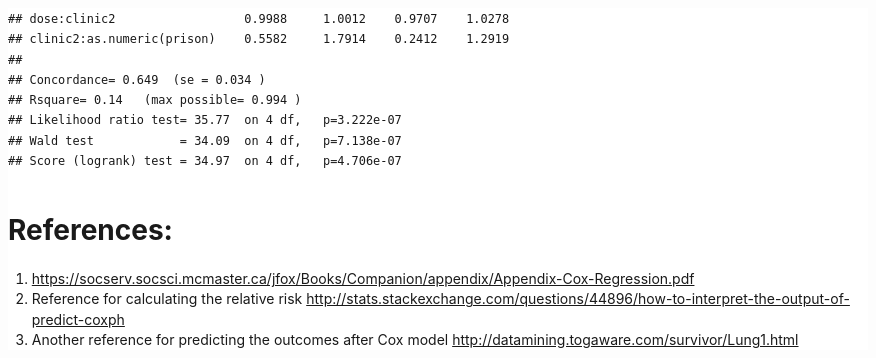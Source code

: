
 ```
## dose:clinic2                  0.9988     1.0012    0.9707    1.0278
## clinic2:as.numeric(prison)    0.5582     1.7914    0.2412    1.2919
## 
## Concordance= 0.649  (se = 0.034 )
## Rsquare= 0.14   (max possible= 0.994 )
## Likelihood ratio test= 35.77  on 4 df,   p=3.222e-07
## Wald test            = 34.09  on 4 df,   p=7.138e-07
## Score (logrank) test = 34.97  on 4 df,   p=4.706e-07
```

# References:

1.  <https://socserv.socsci.mcmaster.ca/jfox/Books/Companion/appendix/Appendix-Cox-Regression.pdf>
2. Reference for calculating the relative risk <http://stats.stackexchange.com/questions/44896/how-to-interpret-the-output-of-predict-coxph>
3.  Another reference for predicting the outcomes after Cox model <http://datamining.togaware.com/survivor/Lung1.html>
########################################
What you will do:
Set down the material above exactly as it reads, but not its pictures.

Exercise result:
Source code

:
 ```
## dose:clinic2                  0.9988     1.0012    0.9707    1.0278
## clinic2:as.numeric(prison)    0.5582     1.7914    0.2412    1.2919
## 
## Concordance= 0.649  (se = 0.034 )
## Rsquare= 0.14   (max possible= 0.994 )
## Likelihood ratio test= 35.77  on 4 df,   p=3.222e-07
## Wald test            = 34.09  on 4 df,   p=7.138e-07
## Score (logrank) test = 34.97  on 4 df,   p=4.706e-07
```

# References:

1.  <https://socserv.socsci.mcmaster.ca/jfox/Books/Companion/appendix/Appendix-Cox-Regression.pdf>
2. Reference for calculating the relative risk <http://stats.stackexchange.com/questions/44896/how-to-interpret-the-output-of-predict-coxph>
3.  Another reference for predicting the outcomes after Cox model <http://datamining.togaware.com/survivor/Lung1.html>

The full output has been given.